Ancora chiusa la scuola “L. Montini”, torna lo spettro dei doppi turni

La scuola Giovanni Paolo II

Questa mattina il primo cittadino di Campobasso, Antonio Battista, ha incontrato a Palazzo San Giorgio una rappresentanza di genitori degli alunni della scuola Secondaria di Primo grado “L. Montini” dove, la settimana scorsa, una porzione di solaio è venuta giù (per fortuna senza gravi conseguenze) nell’aula adibita a laboratorio di scienze, per discutere insieme delle problematiche inerenti la chiusura momentanea del plesso per consentire ai tecnici di effettuare le necessarie verifiche ed eventuali lavori di messa in sicurezza.

Le attività didattiche erano state sospese a tutto’oggi quando, in mattinata, è stata firmata una nuova ordinanza di chiusura fino a tutto domani (21 novembre) in quanto “occorrono ulteriori accertamenti tecnici per verificare le probabili cause o concause” che hanno prodotto il danno. Mercoledì 22, giorno di riapertura, i circa 400 ragazzi riprenderanno le lezioni, tuttavia, nel pomeriggio, presso l’ex casa dello studente in via De Gasperi che attualmente ospita la scuola Primaria “Giovanni Paolo II” dello stesso Istituto Comprensivo Statale “Leopoldo Montini”, sine die.
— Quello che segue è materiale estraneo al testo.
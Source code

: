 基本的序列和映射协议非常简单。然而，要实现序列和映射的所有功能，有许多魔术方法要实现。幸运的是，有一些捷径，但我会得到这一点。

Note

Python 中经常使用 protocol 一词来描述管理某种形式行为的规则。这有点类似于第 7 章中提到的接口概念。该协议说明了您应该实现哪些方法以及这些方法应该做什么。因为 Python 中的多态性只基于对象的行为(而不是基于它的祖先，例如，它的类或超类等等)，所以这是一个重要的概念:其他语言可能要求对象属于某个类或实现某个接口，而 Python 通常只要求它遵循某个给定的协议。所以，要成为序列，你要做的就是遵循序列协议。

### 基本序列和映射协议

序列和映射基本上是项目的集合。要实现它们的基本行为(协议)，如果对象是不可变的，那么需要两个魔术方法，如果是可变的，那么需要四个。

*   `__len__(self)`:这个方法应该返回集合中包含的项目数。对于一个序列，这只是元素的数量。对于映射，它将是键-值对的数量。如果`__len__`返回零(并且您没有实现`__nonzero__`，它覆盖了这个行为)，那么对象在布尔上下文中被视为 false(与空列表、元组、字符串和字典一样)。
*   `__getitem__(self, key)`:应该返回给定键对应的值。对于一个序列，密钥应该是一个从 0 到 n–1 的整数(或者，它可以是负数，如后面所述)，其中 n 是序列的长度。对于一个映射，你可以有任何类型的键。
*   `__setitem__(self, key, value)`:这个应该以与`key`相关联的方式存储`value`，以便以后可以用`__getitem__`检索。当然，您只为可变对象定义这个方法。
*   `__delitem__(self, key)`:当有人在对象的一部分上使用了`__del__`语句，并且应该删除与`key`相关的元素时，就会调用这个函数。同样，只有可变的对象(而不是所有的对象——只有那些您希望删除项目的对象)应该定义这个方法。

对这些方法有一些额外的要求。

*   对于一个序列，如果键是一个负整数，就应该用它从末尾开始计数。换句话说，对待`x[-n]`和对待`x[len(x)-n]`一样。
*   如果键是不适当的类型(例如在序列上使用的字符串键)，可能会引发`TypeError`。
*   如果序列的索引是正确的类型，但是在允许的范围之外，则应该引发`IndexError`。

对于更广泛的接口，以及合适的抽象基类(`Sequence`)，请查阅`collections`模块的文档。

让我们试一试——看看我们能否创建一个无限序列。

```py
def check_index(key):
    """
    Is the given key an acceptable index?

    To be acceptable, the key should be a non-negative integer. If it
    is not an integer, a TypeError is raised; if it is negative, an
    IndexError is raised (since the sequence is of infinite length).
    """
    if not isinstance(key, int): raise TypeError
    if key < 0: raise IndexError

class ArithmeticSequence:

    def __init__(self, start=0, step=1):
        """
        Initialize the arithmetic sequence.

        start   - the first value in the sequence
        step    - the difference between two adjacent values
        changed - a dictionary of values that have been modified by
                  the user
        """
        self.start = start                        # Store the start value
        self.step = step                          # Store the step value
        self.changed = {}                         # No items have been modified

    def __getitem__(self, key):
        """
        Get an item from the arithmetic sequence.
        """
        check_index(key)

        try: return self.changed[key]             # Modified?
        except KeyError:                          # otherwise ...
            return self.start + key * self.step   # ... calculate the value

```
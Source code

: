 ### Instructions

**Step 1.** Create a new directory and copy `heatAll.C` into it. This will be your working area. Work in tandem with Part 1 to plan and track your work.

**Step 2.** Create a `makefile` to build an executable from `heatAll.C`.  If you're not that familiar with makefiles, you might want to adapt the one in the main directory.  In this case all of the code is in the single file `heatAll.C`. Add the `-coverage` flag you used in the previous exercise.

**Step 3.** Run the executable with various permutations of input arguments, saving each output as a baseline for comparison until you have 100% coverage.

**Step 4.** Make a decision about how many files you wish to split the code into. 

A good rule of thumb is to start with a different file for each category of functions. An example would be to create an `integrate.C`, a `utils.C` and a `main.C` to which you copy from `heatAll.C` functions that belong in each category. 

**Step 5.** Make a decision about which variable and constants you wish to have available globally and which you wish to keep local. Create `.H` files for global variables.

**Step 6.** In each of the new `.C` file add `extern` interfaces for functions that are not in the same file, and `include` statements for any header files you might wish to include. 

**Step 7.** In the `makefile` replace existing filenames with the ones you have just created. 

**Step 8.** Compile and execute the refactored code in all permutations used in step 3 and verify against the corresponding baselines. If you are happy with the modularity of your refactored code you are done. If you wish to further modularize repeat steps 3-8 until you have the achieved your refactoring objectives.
Procedono i lavori alla Don Milani

Terminate le dovute verifiche tutto dovrebbe tornare alla normalità ma i genitori non hanno accolto di buon grado la soluzione doppi turni e chiedono che i ragazzi vengano ospitati presso strutture private per le quali il Comune dovrebbe far fronte ad un esborso notevole.

Torna prepotentemente alla ribalta, dunque, il problema della sicurezza delle strutture scolastiche del capoluogo che ancora oggi vede alcune classi della scuola Primaria “Don Milani” dell’Istituto Comprensivo “I. Petrone”, ospiti presso l’Unimol e il Liceo Artistico “Manzù”, in attesa dei lavori di sistemazione del plesso di via Leopardi.